Your assignment
Reproduce the lines below exactly. Skip images.
== Segment start ==
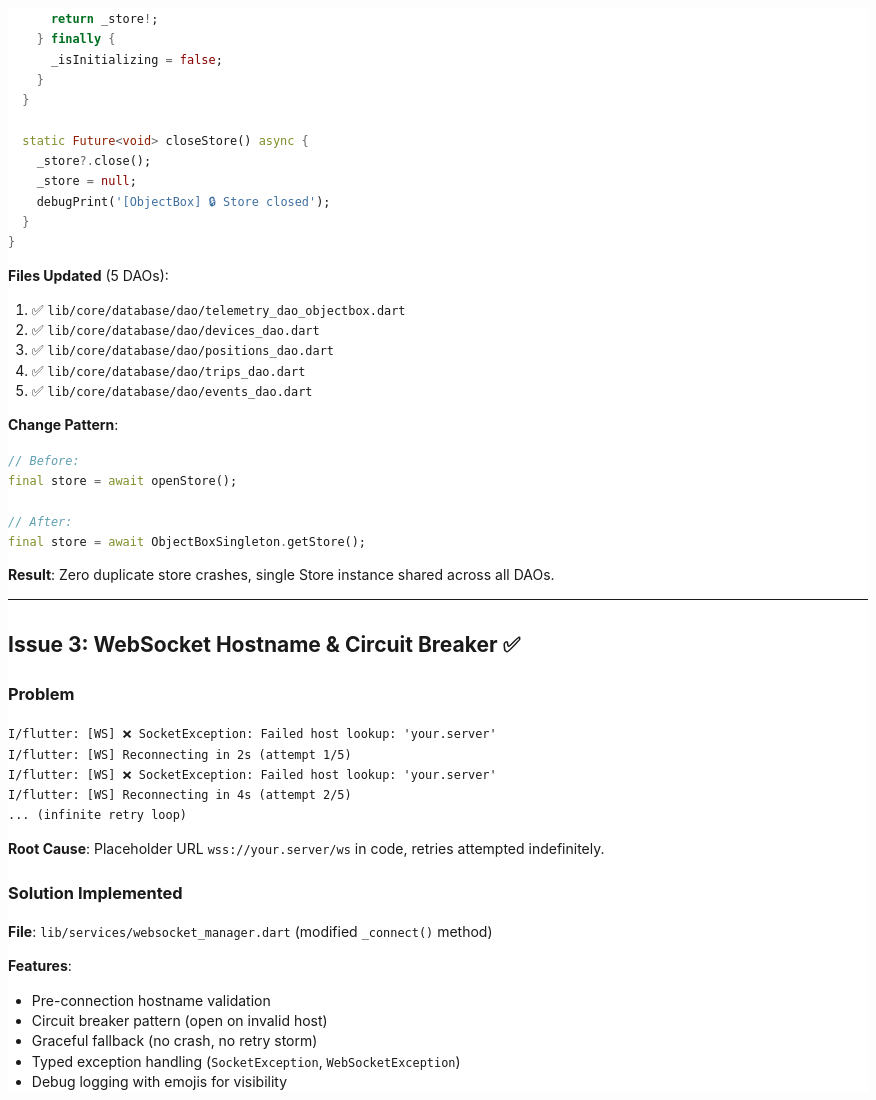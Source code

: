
 ```dart
      return _store!;
    } finally {
      _isInitializing = false;
    }
  }

  static Future<void> closeStore() async {
    _store?.close();
    _store = null;
    debugPrint('[ObjectBox] 🔒 Store closed');
  }
}
```

**Files Updated** (5 DAOs):
1. ✅ `lib/core/database/dao/telemetry_dao_objectbox.dart`
2. ✅ `lib/core/database/dao/devices_dao.dart`
3. ✅ `lib/core/database/dao/positions_dao.dart`
4. ✅ `lib/core/database/dao/trips_dao.dart`
5. ✅ `lib/core/database/dao/events_dao.dart`

**Change Pattern**:
```dart
// Before:
final store = await openStore();

// After:
final store = await ObjectBoxSingleton.getStore();
```

**Result**: Zero duplicate store crashes, single Store instance shared across all DAOs.

---

## Issue 3: WebSocket Hostname & Circuit Breaker ✅

### Problem
```
I/flutter: [WS] ❌ SocketException: Failed host lookup: 'your.server'
I/flutter: [WS] Reconnecting in 2s (attempt 1/5)
I/flutter: [WS] ❌ SocketException: Failed host lookup: 'your.server'
I/flutter: [WS] Reconnecting in 4s (attempt 2/5)
... (infinite retry loop)
```

**Root Cause**: Placeholder URL `wss://your.server/ws` in code, retries attempted indefinitely.

### Solution Implemented
**File**: `lib/services/websocket_manager.dart` (modified `_connect()` method)

**Features**:
- Pre-connection hostname validation
- Circuit breaker pattern (open on invalid host)
- Graceful fallback (no crash, no retry storm)
- Typed exception handling (`SocketException`, `WebSocketException`)
- Debug logging with emojis for visibility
== Segment end ==
Output of the task
Source code

:
 ```dart
      return _store!;
    } finally {
      _isInitializing = false;
    }
  }

  static Future<void> closeStore() async {
    _store?.close();
    _store = null;
    debugPrint('[ObjectBox] 🔒 Store closed');
  }
}
```

**Files Updated** (5 DAOs):
1. ✅ `lib/core/database/dao/telemetry_dao_objectbox.dart`
2. ✅ `lib/core/database/dao/devices_dao.dart`
3. ✅ `lib/core/database/dao/positions_dao.dart`
4. ✅ `lib/core/database/dao/trips_dao.dart`
5. ✅ `lib/core/database/dao/events_dao.dart`

**Change Pattern**:
```dart
// Before:
final store = await openStore();

// After:
final store = await ObjectBoxSingleton.getStore();
```

**Result**: Zero duplicate store crashes, single Store instance shared across all DAOs.

---

## Issue 3: WebSocket Hostname & Circuit Breaker ✅

### Problem
```
I/flutter: [WS] ❌ SocketException: Failed host lookup: 'your.server'
I/flutter: [WS] Reconnecting in 2s (attempt 1/5)
I/flutter: [WS] ❌ SocketException: Failed host lookup: 'your.server'
I/flutter: [WS] Reconnecting in 4s (attempt 2/5)
... (infinite retry loop)
```

**Root Cause**: Placeholder URL `wss://your.server/ws` in code, retries attempted indefinitely.

### Solution Implemented
**File**: `lib/services/websocket_manager.dart` (modified `_connect()` method)

**Features**:
- Pre-connection hostname validation
- Circuit breaker pattern (open on invalid host)
- Graceful fallback (no crash, no retry storm)
- Typed exception handling (`SocketException`, `WebSocketException`)
- Debug logging with emojis for visibility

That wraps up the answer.